# Machine Knit Wedding Gown - Pictures!



## lindasuejensen (Nov 12, 2012)

We had a great runway fashion show on Saturday, May 3 at the Palos Verdes Art Center. All the designers work very hard to pull off the best original Art-To-Wear show, fiber artists as well as our jewelry artists. Now I can finally show you the back (and front/side) of my elegant machine knit wedding gown, worn by Anna who modeled it well.

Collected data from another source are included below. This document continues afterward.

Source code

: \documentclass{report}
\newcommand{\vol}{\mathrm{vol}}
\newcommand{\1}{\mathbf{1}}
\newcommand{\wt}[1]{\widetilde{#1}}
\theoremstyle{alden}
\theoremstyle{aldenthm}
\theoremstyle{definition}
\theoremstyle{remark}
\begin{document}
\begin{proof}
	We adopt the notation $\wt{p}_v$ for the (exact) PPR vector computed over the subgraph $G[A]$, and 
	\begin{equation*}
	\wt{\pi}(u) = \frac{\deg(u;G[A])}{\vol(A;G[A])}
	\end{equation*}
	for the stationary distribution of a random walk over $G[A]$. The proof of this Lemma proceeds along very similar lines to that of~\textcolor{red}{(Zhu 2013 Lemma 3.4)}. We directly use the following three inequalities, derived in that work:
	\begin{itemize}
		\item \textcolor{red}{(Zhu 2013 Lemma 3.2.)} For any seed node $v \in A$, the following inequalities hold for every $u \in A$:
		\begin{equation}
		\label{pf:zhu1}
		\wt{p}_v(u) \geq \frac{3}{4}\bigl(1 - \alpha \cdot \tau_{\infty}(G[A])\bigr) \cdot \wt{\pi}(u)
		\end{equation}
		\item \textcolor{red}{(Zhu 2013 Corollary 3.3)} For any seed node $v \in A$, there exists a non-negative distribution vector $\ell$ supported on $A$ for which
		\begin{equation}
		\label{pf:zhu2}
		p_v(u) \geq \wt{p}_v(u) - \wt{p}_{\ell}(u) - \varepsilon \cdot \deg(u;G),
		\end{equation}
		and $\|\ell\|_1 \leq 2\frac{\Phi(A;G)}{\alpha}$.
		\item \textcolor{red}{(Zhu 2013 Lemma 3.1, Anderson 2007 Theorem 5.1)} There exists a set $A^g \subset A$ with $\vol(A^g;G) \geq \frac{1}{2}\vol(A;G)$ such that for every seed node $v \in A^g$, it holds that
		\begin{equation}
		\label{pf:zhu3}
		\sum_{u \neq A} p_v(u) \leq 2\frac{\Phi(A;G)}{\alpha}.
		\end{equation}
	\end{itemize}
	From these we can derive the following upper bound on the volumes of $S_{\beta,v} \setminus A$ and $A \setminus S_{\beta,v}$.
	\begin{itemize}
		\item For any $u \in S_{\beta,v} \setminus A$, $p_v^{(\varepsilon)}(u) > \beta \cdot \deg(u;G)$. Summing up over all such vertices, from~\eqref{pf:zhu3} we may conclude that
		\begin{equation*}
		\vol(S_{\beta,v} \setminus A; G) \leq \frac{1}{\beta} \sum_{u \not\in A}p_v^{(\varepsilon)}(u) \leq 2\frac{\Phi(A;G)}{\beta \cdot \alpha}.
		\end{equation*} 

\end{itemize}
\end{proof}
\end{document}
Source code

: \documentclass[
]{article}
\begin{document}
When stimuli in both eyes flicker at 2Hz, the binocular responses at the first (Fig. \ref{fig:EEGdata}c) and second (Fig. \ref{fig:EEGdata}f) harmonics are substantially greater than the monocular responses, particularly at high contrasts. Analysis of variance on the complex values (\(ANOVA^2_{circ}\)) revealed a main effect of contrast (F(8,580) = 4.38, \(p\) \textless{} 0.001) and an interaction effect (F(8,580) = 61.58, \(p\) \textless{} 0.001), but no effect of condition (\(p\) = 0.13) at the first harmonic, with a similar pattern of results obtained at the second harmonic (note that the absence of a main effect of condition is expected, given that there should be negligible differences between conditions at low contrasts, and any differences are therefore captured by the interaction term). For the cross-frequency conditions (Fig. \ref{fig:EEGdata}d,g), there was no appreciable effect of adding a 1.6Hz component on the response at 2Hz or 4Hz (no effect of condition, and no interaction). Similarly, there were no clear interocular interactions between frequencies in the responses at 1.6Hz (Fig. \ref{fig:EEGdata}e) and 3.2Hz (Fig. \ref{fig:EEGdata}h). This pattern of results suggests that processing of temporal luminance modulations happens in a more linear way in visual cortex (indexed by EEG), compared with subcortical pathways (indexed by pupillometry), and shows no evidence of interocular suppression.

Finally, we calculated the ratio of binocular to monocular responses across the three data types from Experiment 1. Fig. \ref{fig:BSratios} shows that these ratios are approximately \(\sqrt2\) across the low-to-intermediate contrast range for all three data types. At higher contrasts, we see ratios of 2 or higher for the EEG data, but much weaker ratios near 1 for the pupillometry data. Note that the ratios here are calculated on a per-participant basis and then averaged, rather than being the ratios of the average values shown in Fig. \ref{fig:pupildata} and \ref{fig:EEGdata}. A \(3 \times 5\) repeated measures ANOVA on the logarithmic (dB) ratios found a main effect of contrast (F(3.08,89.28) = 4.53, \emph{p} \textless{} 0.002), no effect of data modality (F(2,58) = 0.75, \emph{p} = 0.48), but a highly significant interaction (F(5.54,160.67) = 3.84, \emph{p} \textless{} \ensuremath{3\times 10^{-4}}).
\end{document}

The second photo shows the Mother of the Bride's orchid dress which was machine knit and matching hand knit shawl along with the back of the wedding dress. The back view shows the collar that turns into a cascade down the back. It completes the dress wonderfully and is the extra plus for the wedding guests to view while the bride (and groom) are at the altar. This got a great round of applause at the show, so I hope you also like it.


----------



## KnitorSew (Sep 25, 2013)

:thumbup: Beautiful work.


----------



## Peanut Tinker (Oct 10, 2012)

lindasuejensen said:


> We had a great runway fashion show on Saturday, May 3 at the Palos Verdes Art Center. All the designers work very hard to pull off the best original Art-To-Wear show, fiber artists as well as our jewelry artists. Now I can finally show you the back (and front/side) of my elegant machine knit wedding gown, worn by Anna who modeled it well.
> 
> The second photo shows the Mother of the Bride's orchid dress which was machine knit and matching hand knit shawl along with the back of the wedding dress. The back view shows the collar that turns into a cascade down the back. It completes the dress wonderfully and is the extra plus for the wedding guests to view while the bride (and groom) are at the altar. This got a great round of applause at the show, so I hope you also like it.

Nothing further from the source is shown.